I suggest that the mirror less bodies are the go-to choice. They have the advantage of having a shallower depth from lens mount to sensor, providing room for adapters. For example, all Canon R series bodies are capable of using native, plus, with adapters, DSLR and vintage lenses.
I have an R5 with an RP backup, both full frame. For glass, I have several RF native lenses in L and non L qualities, several EF lenses I use with an EF/RF adapter, a couple of Nikon DX automatic lenses with an F/RF adapter that provides manual control of aperture, and a few M42 mount vintage and SuperTakumar lenses I install with an M42/RF adapter. This flexibility and the ability to go back to some wonderful old 35mm film lenses means I can revisit lenses that cannot be used with DSLR bodies, as their are relatively few adapters, or no room to make them work. I have never found the adapters added to the lens length an issue, as they are only about 3/4" deep, and weigh next to nothing.
The ability to use the EF lenses at great prices today (new and used) plus application of 3rd party glass readily available for EF, gets around Canon's blockade of 3rd party supply of full frame R lenses, and some of their insane RF L glass pricing. In a recent purchase, I picked up a lightly used Tamron EF mount SP45mm lens that is near L glass outstanding, and includes stabilization and weather sealing - for less than the lower end unsealed, good-enough grade RF glass, so it is a win win.
I prefer full frame over ASPC or M4/3 as I don't like the whole crop factor messing with the optics, like having to have a 35mm lens to get 56mm field of view and the imposition of that crop on every lenses characteristic center to corner/edge rendering. With full frame, the lens is what it says on it, and the vintage 35mm film glass works as it should including the desired optical effects that make them so special.

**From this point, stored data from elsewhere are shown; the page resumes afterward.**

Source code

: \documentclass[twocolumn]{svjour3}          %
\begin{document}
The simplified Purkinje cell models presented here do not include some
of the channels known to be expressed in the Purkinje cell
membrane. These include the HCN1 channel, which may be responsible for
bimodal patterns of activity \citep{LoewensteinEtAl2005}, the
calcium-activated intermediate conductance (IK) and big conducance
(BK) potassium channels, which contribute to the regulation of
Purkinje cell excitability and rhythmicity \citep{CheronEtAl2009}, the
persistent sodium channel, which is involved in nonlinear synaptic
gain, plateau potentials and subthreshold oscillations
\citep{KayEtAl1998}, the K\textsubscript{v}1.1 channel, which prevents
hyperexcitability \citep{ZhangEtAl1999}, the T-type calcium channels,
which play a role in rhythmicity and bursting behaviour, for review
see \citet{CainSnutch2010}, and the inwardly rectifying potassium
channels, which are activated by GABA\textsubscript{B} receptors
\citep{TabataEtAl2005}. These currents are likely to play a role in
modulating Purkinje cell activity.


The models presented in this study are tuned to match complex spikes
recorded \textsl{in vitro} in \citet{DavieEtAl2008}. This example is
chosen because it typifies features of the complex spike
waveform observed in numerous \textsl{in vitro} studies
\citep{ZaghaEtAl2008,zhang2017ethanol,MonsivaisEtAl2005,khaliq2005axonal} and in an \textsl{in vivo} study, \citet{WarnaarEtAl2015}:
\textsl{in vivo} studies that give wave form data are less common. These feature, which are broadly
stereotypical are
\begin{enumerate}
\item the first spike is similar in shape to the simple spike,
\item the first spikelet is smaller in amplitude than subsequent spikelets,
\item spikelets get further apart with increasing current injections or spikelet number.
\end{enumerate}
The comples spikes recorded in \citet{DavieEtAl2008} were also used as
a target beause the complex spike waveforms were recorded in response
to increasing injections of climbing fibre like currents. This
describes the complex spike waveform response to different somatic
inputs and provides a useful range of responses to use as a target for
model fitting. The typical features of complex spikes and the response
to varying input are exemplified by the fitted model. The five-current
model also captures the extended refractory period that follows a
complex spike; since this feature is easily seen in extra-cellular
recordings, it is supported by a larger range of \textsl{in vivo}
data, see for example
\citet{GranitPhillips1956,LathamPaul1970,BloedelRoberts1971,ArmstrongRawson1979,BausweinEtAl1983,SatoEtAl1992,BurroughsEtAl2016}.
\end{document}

I also believe that over time, buying lenses for crop sensor bodies just creates an inventory of lenses that jam you up in having to crop a full frame sensor later, which really cuts resolution down - ex: a 45mp full frame sensor in 1.6 crop mode to use crop sensor lenses, becomes a 28mp sensor, and 26mp sensor is cut down to 16mp. I can always use a crop lens today on a full frame sensor, but in the future, any crop lenses (like the Nikon DX lenses I have) will be relegated to cropped reduced resolution mode that reduces their utility and value (I keep them only because they are good lenses, of too little value to sell or trade in). Since the future is likely to continue to drive toward full frame sensors with higher mp count (from 45 to 100+, global, etc), I see no reason to buy glass (which can last decades if properly cared for) that reduces the value of future tech updates in the body.